(Beginning of Data for analysis)

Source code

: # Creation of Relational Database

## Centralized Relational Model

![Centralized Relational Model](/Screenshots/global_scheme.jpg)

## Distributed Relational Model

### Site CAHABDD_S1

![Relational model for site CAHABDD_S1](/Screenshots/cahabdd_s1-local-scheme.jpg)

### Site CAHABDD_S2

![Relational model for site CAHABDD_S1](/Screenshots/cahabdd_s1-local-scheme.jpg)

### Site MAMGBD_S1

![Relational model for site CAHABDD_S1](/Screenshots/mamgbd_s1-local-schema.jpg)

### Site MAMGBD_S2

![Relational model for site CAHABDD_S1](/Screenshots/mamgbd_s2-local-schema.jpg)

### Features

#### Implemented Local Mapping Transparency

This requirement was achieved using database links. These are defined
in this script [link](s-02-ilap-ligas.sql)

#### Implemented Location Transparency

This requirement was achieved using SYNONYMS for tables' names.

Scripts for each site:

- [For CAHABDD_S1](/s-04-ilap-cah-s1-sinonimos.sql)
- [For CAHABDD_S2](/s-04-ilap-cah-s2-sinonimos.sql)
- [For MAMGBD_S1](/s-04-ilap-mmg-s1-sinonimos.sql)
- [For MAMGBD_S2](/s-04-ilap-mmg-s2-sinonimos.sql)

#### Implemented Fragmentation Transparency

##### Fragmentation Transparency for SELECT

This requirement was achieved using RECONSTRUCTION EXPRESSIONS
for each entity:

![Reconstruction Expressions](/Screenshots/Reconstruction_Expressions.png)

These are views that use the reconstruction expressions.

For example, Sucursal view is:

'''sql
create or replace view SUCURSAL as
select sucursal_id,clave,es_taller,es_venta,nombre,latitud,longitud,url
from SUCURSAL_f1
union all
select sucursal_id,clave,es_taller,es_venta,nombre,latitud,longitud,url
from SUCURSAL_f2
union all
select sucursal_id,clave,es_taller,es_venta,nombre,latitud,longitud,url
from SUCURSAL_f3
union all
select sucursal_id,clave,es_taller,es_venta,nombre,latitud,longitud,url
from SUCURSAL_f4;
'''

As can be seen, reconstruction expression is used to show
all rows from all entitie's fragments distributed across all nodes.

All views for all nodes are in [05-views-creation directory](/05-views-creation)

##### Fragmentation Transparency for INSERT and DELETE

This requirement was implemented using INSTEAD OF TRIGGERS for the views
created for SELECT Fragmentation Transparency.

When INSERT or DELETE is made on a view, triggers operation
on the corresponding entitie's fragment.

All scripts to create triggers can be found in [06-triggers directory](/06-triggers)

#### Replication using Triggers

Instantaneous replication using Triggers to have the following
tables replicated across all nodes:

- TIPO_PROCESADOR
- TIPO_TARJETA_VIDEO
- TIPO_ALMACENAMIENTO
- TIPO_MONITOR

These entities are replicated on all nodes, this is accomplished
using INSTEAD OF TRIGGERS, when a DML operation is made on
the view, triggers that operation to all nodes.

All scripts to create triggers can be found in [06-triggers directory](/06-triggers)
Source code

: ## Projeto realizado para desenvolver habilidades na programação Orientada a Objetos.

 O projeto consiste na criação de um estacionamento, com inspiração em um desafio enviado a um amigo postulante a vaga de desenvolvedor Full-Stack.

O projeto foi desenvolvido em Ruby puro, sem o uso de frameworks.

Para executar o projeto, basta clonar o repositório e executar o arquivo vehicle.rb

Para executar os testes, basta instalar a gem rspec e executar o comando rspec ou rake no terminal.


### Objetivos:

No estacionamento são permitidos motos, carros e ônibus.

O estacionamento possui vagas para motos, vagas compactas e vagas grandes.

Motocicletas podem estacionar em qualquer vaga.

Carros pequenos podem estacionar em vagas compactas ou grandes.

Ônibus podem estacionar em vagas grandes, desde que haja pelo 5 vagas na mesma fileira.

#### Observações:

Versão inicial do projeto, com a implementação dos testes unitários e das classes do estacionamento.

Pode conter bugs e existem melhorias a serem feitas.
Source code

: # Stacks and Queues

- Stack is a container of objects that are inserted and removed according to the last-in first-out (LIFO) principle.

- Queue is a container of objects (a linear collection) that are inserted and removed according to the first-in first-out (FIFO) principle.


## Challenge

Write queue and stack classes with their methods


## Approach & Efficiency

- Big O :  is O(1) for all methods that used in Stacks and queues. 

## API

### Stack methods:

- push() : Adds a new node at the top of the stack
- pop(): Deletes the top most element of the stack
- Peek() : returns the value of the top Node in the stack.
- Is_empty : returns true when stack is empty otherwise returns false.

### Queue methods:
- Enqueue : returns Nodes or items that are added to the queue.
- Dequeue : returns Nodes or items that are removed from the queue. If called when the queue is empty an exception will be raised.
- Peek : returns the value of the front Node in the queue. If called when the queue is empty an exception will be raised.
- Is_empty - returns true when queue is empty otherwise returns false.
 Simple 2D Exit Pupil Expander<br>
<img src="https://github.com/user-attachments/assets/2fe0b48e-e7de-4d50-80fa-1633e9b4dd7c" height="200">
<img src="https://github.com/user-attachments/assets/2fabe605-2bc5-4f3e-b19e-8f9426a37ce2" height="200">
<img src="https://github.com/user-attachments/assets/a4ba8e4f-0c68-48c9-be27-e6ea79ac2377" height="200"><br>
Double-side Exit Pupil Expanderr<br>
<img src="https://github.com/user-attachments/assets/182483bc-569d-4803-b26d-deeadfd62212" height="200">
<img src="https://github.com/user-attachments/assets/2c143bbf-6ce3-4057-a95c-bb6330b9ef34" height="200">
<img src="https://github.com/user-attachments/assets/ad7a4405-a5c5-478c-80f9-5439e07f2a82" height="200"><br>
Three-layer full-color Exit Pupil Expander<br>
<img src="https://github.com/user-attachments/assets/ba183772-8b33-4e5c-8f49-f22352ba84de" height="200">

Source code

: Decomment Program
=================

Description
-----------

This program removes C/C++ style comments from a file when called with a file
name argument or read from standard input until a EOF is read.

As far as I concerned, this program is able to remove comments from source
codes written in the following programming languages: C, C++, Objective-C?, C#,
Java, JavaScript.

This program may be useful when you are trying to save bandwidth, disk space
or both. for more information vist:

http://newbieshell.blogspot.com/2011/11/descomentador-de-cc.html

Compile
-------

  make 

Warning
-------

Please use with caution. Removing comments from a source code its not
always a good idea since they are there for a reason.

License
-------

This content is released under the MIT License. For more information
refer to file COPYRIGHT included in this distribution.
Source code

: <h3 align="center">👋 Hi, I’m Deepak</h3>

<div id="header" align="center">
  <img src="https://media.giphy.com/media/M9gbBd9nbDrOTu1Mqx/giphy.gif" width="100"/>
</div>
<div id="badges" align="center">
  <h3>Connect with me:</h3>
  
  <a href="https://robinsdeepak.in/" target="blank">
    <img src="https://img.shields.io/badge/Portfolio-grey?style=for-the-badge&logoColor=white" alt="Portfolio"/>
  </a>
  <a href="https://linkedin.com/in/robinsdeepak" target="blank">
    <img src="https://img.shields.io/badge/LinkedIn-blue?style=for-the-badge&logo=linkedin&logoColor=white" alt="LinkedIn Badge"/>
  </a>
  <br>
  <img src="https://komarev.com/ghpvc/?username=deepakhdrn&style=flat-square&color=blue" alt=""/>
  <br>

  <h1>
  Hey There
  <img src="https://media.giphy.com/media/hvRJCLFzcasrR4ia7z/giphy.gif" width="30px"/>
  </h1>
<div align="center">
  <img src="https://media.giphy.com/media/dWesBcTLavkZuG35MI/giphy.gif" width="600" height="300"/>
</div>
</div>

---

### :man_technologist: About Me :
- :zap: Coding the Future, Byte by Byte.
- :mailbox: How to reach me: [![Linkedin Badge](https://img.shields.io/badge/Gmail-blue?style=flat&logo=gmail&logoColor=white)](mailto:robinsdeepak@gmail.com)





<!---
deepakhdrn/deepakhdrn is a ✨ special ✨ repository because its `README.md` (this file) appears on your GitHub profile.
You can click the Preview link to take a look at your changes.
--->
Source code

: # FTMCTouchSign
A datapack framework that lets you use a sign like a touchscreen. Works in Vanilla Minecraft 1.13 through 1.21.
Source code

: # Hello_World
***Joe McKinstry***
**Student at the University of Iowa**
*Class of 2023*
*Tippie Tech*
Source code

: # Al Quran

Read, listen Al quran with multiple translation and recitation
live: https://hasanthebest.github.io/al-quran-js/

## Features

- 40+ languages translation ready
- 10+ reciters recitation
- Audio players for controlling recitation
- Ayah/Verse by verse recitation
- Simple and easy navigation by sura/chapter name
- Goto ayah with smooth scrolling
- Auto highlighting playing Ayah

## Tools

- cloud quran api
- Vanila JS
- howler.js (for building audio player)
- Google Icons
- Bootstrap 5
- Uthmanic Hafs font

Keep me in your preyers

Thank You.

(End of Data for analysis)

### [Problem to solve]
Copy the records above exactly, beginning at the line that contains "from SUCURSAL_f2" and stopping after the line that contains "Orientada a Objetos.".

### [Result of the exercise]
from SUCURSAL_f2
union all
select sucursal_id,clave,es_taller,es_venta,nombre,latitud,longitud,url
from SUCURSAL_f3
union all
select sucursal_id,clave,es_taller,es_venta,nombre,latitud,longitud,url
from SUCURSAL_f4;
'''

As can be seen, reconstruction expression is used to show
all rows from all entitie's fragments distributed across all nodes.

All views for all nodes are in [05-views-creation directory](/05-views-creation)

##### Fragmentation Transparency for INSERT and DELETE

This requirement was implemented using INSTEAD OF TRIGGERS for the views
created for SELECT Fragmentation Transparency.

When INSERT or DELETE is made on a view, triggers operation
on the corresponding entitie's fragment.

All scripts to create triggers can be found in [06-triggers directory](/06-triggers)

#### Replication using Triggers

Instantaneous replication using Triggers to have the following
tables replicated across all nodes:

- TIPO_PROCESADOR
- TIPO_TARJETA_VIDEO
- TIPO_ALMACENAMIENTO
- TIPO_MONITOR

These entities are replicated on all nodes, this is accomplished
using INSTEAD OF TRIGGERS, when a DML operation is made on
the view, triggers that operation to all nodes.

All scripts to create triggers can be found in [06-triggers directory](/06-triggers)
Source code

: ## Projeto realizado para desenvolver habilidades na programação Orientada a Objetos.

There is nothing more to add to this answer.